Agence de presse AhlulBayt (ABNA) : Dans un communiqué relayé par des médias palestiniens, les Comités de Résistance populaire ont indiqué que l’ouverture « partielle » du point de passage de Rafah, côté égyptien, ne constitue pas une solution à la crise actuelle, mais une mesure insuffisante face à l’effondrement des services vitaux dans l’enclave. Le mouvement a souligné que la population de Gaza fait face à des pénuries aiguës de nourriture, d’eau potable, de médicaments, de carburant et de matériel médical, dans un contexte d’attaques continues et de déplacements massifs.
Selon la même source, le mouvement a insisté sur le fait que Rafah représente l’un des rares accès terrestres hors du contrôle direct des forces d’occupation, et qu’à ce titre, son fonctionnement effectif revêt une importance décisive pour l’entrée de l’aide humanitaire et l’évacuation des blessés graves. Les Comités ont estimé que l’autorisation de quelques convois ou la mise en place de fenêtres d’ouverture non prévisibles ne répond pas aux besoins quotidiens d’une population de plus de deux millions de personnes, dont une large part vit dans des conditions de surpeuplement et d’insécurité.

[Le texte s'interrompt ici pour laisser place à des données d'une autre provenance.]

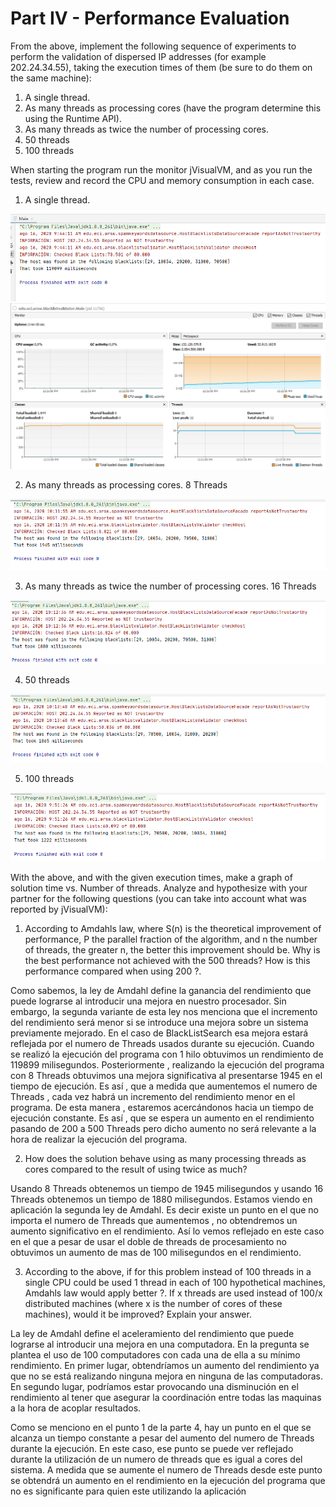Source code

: # Part IV - Performance Evaluation 
From the above, implement the following sequence of experiments to perform the validation of dispersed IP addresses (for example 202.24.34.55), taking the execution times of them (be sure to do them on the same machine):
1. A single thread. 
2. As many threads as processing cores (have the program determine this using the Runtime API). 
3. As many threads as twice the number of processing cores. 
4. 50 threads 
5. 100 threads

When starting the program run the monitor jVisualVM, and as you run the tests, review and record the CPU and memory consumption in each case.

1. A single thread. 

![](img/thread1.png)
![](img/cpu1.PNG)


2. As many threads as processing cores. 8 Threads

![](img/thread2.png)

3. As many threads as twice the number of processing cores. 16 Threads

![](img/thread3.png)

4. 50 threads 

![](img/thread4.png)

5. 100 threads

![](img/thread5.png)

With the above, and with the given execution times, make a graph of solution time vs. Number of threads. Analyze and hypothesize with your partner for the following questions (you can take into account what was reported by jVisualVM):

1. According to Amdahls law, where S(n) is the theoretical improvement of performance, P the parallel fraction of the algorithm, and n the number of threads, the greater n, the better this improvement should be. Why is the best performance not achieved with the 500 threads? How is this performance compared when using 200 ?.

Como sabemos, la ley de Amdahl define la ganancia del rendimiento que puede lograrse al introducir una mejora en nuestro procesador. Sin embargo, la segunda variante de esta ley nos menciona que el incremento del rendimiento será menor si se introduce una mejora sobre un sistema previamente mejorado.  En el caso de BlackListSearch esa mejora estará reflejada por el numero de Threads usados durante su ejecución.
Cuando se realizó la ejecución del programa con 1 hilo obtuvimos un rendimiento de 119899 milisegundos. Posteriormente , realizando la ejecución del programa con 8 Threads obtuvimos una mejora significativa al presentarse 1945 en el tiempo de ejecución. Es así , que a medida que aumentemos el numero de Threads , cada vez habrá un incremento del rendimiento menor en el programa. De esta manera , estaremos acercándonos hacia un tiempo de ejecución constante. Es así , que se espera un aumento en el rendimiento pasando de 200 a 500 Threads pero dicho aumento no será relevante a la hora de realizar la ejecución del programa.

2. How does the solution behave using as many processing threads as cores compared to the result of using twice as much?

Usando 8 Threads obtenemos un tiempo de 1945 milisegundos y usando 16 Threads obtenemos un tiempo de 1880 milisegundos. Estamos viendo en aplicación la segunda ley de Amdahl. Es decir  existe un punto en el que no importa el numero de Threads que aumentemos , no obtendremos un aumento significativo en el rendimiento. Así lo vemos reflejado en este caso en el que a pesar de usar el doble de threads de procesamiento no obtuvimos un aumento de mas de 100 milisegundos en el rendimiento.

3. According to the above, if for this problem instead of 100 threads in a single CPU could be used 1 thread in each of 100 hypothetical machines, Amdahls law would apply better ?. If x threads are used instead of 100/x distributed machines (where x is the number of cores of these machines), would it be improved? Explain your answer.

La ley de Amdahl define el aceleramiento del rendimiento que puede lograrse al introducir una mejora en una computadora. En la pregunta se plantea el uso de 100 computadores con cada una de ella a su mínimo rendimiento. En primer lugar, obtendríamos un aumento del rendimiento ya que no se está realizando ninguna mejora en ninguna de las computadoras. En segundo lugar, podríamos estar provocando una disminución en el rendimiento al tener que asegurar la coordinación entre todas las maquinas a la hora de acoplar resultados.

Como se menciono en el punto 1 de la parte 4, hay un punto en el que se alcanza un tiempo constante a pesar del aumento del numero de Threads durante la ejecución. En este caso, ese punto se puede ver reflejado durante la utilización de un numero de threads que es igual a cores del sistema. A medida que se aumente el numero de Threads desde este punto se obtendrá un aumento en el rendimiento en la ejecución del programa que no es significante para quien este utilizando la aplicación 



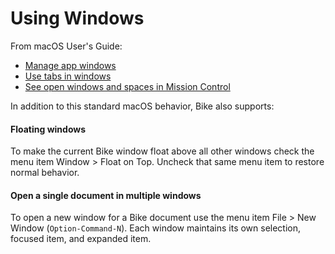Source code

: # Using Windows

From macOS User's Guide:

* [Manage app windows](https://support.apple.com/guide/mac-help/work-with-app-windows-mchlp2469/12.0/mac/12.0)
* [Use tabs in windows](https://support.apple.com/guide/mac-help/use-tabs-in-windows-mchla4695cce/12.0/mac/12.0)
* [See open windows and spaces in Mission Control](https://support.apple.com/guide/mac-help/open-windows-spaces-mission-control-mh35798/12.0/mac/12.0)

In addition to this standard macOS behavior, Bike also supports:

#### Floating windows

To make the current Bike window float above all other windows check the menu item Window > Float on Top. Uncheck that same menu item to restore normal behavior.

#### Open a single document in multiple windows

To open a new window for a Bike document use the menu item File > New Window (`Option-Command-N`). Each window maintains its own selection, focused item, and expanded item.
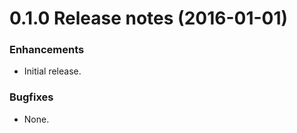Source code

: 
0.1.0 Release notes (2016-01-01)
=============================================================

### Enhancements

* Initial release.

### Bugfixes

* None.



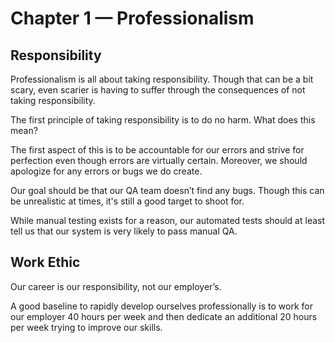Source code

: # Chapter 1 — Professionalism

## Responsibility

Professionalism is all about taking responsibility. Though that can be a bit scary, even scarier is having to suffer through the consequences of not taking responsibility.

The first principle of taking responsibility is to do no harm. What does this mean?

The first aspect of this is to be accountable for our errors and strive for perfection even though errors are virtually certain. Moreover, we should apologize for any errors or bugs we do create.

Our goal should be that our QA team doesn’t find any bugs. Though this can be unrealistic at times, it's still a good target to shoot for.

While manual testing exists for a reason, our automated tests should at least tell us that our system is very likely to pass manual QA.

## Work Ethic

Our career is our responsibility, not our employer’s.

A good baseline to rapidly develop ourselves professionally is to work for our employer 40 hours per week and then dedicate an additional 20 hours per week trying to improve our skills.
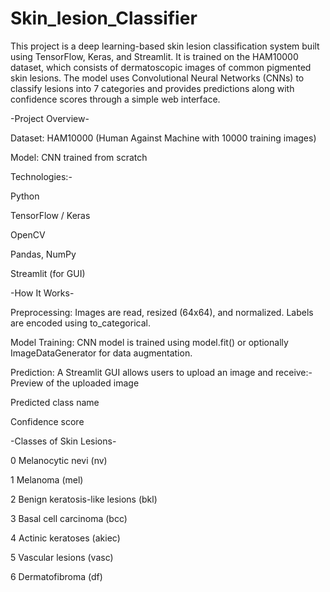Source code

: # Skin_lesion_Classifier
This project is a deep learning-based skin lesion classification system built using TensorFlow, Keras, and Streamlit. It is trained on the HAM10000 dataset, which consists of dermatoscopic images of common pigmented skin lesions. The model uses Convolutional Neural Networks (CNNs) to classify lesions into 7 categories and provides predictions along with confidence scores through a simple web interface.


-Project Overview-

Dataset: HAM10000 (Human Against Machine with 10000 training images)

Model: CNN trained from scratch

Technologies:-

Python

TensorFlow / Keras

OpenCV

Pandas, NumPy

Streamlit (for GUI)


-How It Works-

Preprocessing: Images are read, resized (64x64), and normalized. Labels are encoded using to_categorical.

Model Training: CNN model is trained using model.fit() or optionally ImageDataGenerator for data augmentation.

Prediction:
A Streamlit GUI allows users to upload an image and receive:-
Preview of the uploaded image

Predicted class name

Confidence score



-Classes of Skin Lesions-

0	Melanocytic nevi (nv)

1	Melanoma (mel)

2	Benign keratosis-like lesions (bkl)

3	Basal cell carcinoma (bcc)

4	Actinic keratoses (akiec)

5	Vascular lesions (vasc)

6	Dermatofibroma (df)


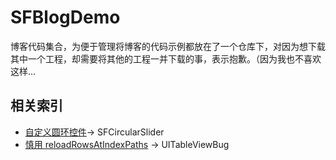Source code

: # SFBlogDemo
博客代码集合，为便于管理将博客的代码示例都放在了一个仓库下，对因为想下载其中一个工程，却需要将其他的工程一并下载的事，表示抱歉。（因为我也不喜欢这样...

## 相关索引
- [自定义圆环控件](http://www.jianshu.com/p/75f7cc577e8a)-> SFCircularSlider
- [慎用 reloadRowsAtIndexPaths]() -> UITableViewBug

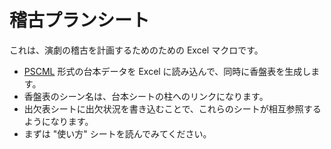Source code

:
# 稽古プランシート
これは、演劇の稽古を計画するためのための Excel マクロです。
- [PSCML](http://satamame.com/pscml/) 形式の台本データを Excel に読み込んで、同時に香盤表を生成します。
- 香盤表のシーン名は、台本シートの柱へのリンクになります。
- 出欠表シートに出欠状況を書き込むことで、これらのシートが相互参照するようになります。
- まずは "使い方" シートを読んでみてください。

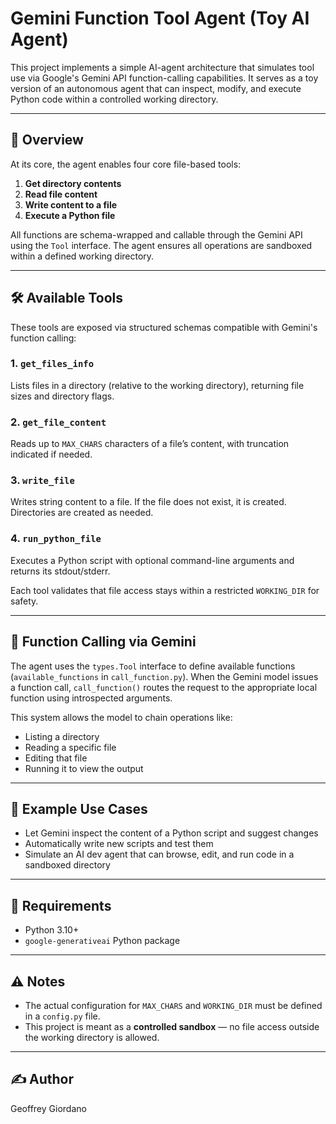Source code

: # Gemini Function Tool Agent (Toy AI Agent)

This project implements a simple AI-agent architecture that simulates tool use via Google's Gemini API function-calling capabilities. It serves as a toy version of an autonomous agent that can inspect, modify, and execute Python code within a controlled working directory.

---

## 🚀 Overview

At its core, the agent enables four core file-based tools:
1. **Get directory contents**
2. **Read file content**
3. **Write content to a file**
4. **Execute a Python file**

All functions are schema-wrapped and callable through the Gemini API using the `Tool` interface. The agent ensures all operations are sandboxed within a defined working directory.

---

## 🛠️ Available Tools

These tools are exposed via structured schemas compatible with Gemini's function calling:

### 1. `get_files_info`
Lists files in a directory (relative to the working directory), returning file sizes and directory flags.

### 2. `get_file_content`
Reads up to `MAX_CHARS` characters of a file’s content, with truncation indicated if needed.

### 3. `write_file`
Writes string content to a file. If the file does not exist, it is created. Directories are created as needed.

### 4. `run_python_file`
Executes a Python script with optional command-line arguments and returns its stdout/stderr.

Each tool validates that file access stays within a restricted `WORKING_DIR` for safety.

---

## 🔄 Function Calling via Gemini

The agent uses the `types.Tool` interface to define available functions (`available_functions` in `call_function.py`). When the Gemini model issues a function call, `call_function()` routes the request to the appropriate local function using introspected arguments.

This system allows the model to chain operations like:
- Listing a directory
- Reading a specific file
- Editing that file
- Running it to view the output

---

## 🧪 Example Use Cases

- Let Gemini inspect the content of a Python script and suggest changes
- Automatically write new scripts and test them
- Simulate an AI dev agent that can browse, edit, and run code in a sandboxed directory

---

## 📌 Requirements

- Python 3.10+
- `google-generativeai` Python package

---

## ⚠️ Notes

- The actual configuration for `MAX_CHARS` and `WORKING_DIR` must be defined in a `config.py` file.
- This project is meant as a **controlled sandbox** — no file access outside the working directory is allowed.

---

## ✍️ Author

Geoffrey Giordano

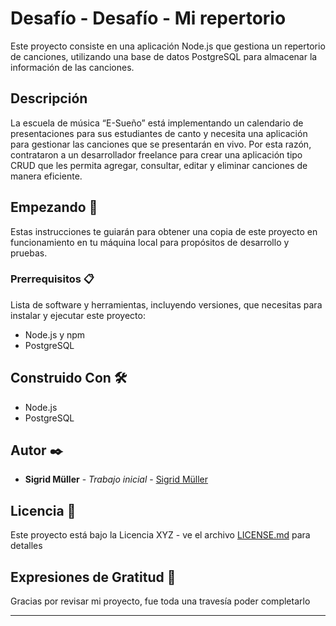# Desafío - Desafío - Mi repertorio

Este proyecto consiste en una aplicación Node.js que gestiona un repertorio de canciones, utilizando una base de datos PostgreSQL para almacenar la información de las canciones.

## Descripción

La escuela de música “E-Sueño” está implementando un calendario de presentaciones para sus estudiantes de canto y necesita una aplicación para gestionar las canciones que se presentarán en vivo. Por esta razón, contrataron a un desarrollador freelance para crear una aplicación tipo CRUD que les permita agregar, consultar, editar y eliminar canciones de manera eficiente.

## Empezando 🚀

Estas instrucciones te guiarán para obtener una copia de este proyecto en funcionamiento en tu máquina local para propósitos de desarrollo y pruebas.

### Prerrequisitos 📋

Lista de software y herramientas, incluyendo versiones, que necesitas para instalar y ejecutar este proyecto:

- Node.js y npm
- PostgreSQL

## Construido Con 🛠️

- Node.js
- PostgreSQL

## Autor ✒️

- **Sigrid Müller** - _Trabajo inicial_ - [Sigrid Müller](https://github.com/SigridMV)

## Licencia 📄

Este proyecto está bajo la Licencia XYZ - ve el archivo [LICENSE.md](LICENSE.md) para detalles

## Expresiones de Gratitud 🎁

Gracias por revisar mi proyecto, fue toda una travesía poder completarlo

---

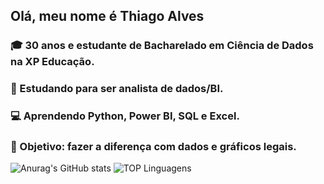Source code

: ## Olá, meu nome é Thiago Alves

### 🎓 30 anos e estudante de Bacharelado em Ciência de Dados na XP Educação.

### 🚀 Estudando para ser analista de dados/BI.

### 💻 Aprendendo Python, Power BI, SQL e Excel.

### 🌟 Objetivo: fazer a diferença com dados e gráficos legais.

![Anurag's GitHub stats](https://github-readme-stats.vercel.app/api?username=ThiagoTIAlves&hide=stars,title&show_icons=true&theme=gotham&bg_color=00000000) ![TOP Linguagens](https://github-readme-stats.vercel.app/api/top-langs/?username=ThiagoTIAlves&layout=compact&theme=gotham&bg_color=00000000)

Le communiqué appelle, d’après les extraits diffusés, à une ouverture continue et à grande échelle, avec des mécanismes clairs garantissant l’acheminement régulier de denrées alimentaires, de médicaments, de carburant et de fournitures de première nécessité. Le mouvement a également mis l’accent sur l’urgence des évacuations médicales, affirmant que des milliers de patients — blessés, malades chroniques, enfants et personnes âgées — nécessitent des soins impossibles à assurer dans les hôpitaux de Gaza en raison de la destruction d’infrastructures, du manque d’équipements et des coupures d’électricité.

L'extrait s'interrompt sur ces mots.